### WHAT THE TASK REQUIRES
Go through the entries below, tally each line that has the word "Material", and give only the total.

Collection entries
• • • • • • •

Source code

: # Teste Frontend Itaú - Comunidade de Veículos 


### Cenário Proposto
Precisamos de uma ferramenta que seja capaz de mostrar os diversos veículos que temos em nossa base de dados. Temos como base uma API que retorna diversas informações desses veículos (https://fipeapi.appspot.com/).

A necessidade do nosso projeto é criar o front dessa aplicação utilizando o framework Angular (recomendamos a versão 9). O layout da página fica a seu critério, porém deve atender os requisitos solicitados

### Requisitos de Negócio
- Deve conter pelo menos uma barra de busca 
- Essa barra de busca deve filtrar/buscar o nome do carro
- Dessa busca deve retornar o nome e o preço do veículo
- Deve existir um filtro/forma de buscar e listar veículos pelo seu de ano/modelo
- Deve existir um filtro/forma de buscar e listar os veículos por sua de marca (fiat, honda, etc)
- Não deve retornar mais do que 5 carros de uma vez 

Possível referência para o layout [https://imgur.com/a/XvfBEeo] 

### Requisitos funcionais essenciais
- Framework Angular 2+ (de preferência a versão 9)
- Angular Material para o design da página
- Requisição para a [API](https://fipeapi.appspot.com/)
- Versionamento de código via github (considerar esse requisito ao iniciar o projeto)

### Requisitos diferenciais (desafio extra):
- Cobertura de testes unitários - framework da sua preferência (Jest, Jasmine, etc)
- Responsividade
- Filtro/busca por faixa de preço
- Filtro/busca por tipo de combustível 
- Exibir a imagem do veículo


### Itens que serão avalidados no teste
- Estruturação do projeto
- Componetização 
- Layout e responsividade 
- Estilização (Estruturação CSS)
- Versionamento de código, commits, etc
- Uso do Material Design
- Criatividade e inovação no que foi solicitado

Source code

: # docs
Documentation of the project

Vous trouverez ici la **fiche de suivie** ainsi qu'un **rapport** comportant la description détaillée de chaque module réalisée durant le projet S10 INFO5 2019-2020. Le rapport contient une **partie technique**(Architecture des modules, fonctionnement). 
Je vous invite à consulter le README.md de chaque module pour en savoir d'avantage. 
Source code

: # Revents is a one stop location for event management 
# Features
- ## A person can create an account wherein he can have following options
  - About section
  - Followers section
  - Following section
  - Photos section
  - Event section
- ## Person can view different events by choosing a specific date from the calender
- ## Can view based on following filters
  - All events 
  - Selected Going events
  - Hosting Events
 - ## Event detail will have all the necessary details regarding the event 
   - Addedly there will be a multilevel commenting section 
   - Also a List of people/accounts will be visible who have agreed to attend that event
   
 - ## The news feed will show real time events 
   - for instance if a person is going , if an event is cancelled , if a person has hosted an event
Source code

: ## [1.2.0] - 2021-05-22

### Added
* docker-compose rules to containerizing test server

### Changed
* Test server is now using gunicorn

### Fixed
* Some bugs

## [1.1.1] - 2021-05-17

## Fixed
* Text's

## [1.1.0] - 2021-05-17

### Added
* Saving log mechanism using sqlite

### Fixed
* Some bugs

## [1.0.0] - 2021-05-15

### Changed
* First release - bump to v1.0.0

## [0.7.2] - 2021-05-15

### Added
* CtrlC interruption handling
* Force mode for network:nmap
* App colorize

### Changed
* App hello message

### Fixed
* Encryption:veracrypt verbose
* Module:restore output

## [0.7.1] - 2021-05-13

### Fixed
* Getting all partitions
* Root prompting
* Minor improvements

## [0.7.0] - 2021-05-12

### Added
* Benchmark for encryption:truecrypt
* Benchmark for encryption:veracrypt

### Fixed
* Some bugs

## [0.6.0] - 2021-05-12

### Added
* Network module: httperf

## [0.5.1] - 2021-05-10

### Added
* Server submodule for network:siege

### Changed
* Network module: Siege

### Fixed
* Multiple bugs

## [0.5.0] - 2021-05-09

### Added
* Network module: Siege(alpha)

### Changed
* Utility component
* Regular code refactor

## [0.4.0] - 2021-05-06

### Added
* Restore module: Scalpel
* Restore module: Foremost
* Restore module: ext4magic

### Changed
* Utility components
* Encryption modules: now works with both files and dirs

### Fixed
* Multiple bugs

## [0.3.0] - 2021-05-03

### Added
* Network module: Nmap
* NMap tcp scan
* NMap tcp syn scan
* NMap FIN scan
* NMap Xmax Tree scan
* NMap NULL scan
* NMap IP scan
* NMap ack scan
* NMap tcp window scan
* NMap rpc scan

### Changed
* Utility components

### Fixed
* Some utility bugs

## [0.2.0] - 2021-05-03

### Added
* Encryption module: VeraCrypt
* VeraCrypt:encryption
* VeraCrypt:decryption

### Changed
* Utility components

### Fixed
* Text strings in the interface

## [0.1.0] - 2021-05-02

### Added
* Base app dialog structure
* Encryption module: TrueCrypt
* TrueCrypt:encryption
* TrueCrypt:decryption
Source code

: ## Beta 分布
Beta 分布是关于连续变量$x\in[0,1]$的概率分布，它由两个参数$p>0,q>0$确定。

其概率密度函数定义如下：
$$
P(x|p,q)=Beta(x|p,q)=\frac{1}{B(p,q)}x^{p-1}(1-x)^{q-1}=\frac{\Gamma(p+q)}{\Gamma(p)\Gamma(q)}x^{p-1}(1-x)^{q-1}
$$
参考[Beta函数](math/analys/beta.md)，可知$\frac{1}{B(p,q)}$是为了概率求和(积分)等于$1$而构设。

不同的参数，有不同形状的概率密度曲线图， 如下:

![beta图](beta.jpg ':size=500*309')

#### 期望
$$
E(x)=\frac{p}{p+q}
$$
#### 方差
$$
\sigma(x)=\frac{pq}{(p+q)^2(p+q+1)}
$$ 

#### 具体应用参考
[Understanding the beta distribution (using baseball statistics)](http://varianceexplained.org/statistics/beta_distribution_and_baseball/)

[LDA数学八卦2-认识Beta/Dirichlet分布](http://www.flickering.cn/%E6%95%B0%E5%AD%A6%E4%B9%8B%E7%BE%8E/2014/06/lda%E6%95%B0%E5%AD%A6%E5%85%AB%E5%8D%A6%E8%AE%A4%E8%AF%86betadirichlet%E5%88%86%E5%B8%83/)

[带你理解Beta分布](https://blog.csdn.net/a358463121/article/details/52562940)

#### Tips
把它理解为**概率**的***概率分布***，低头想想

• • • • • • •

### EXPECTED OUTPUT
2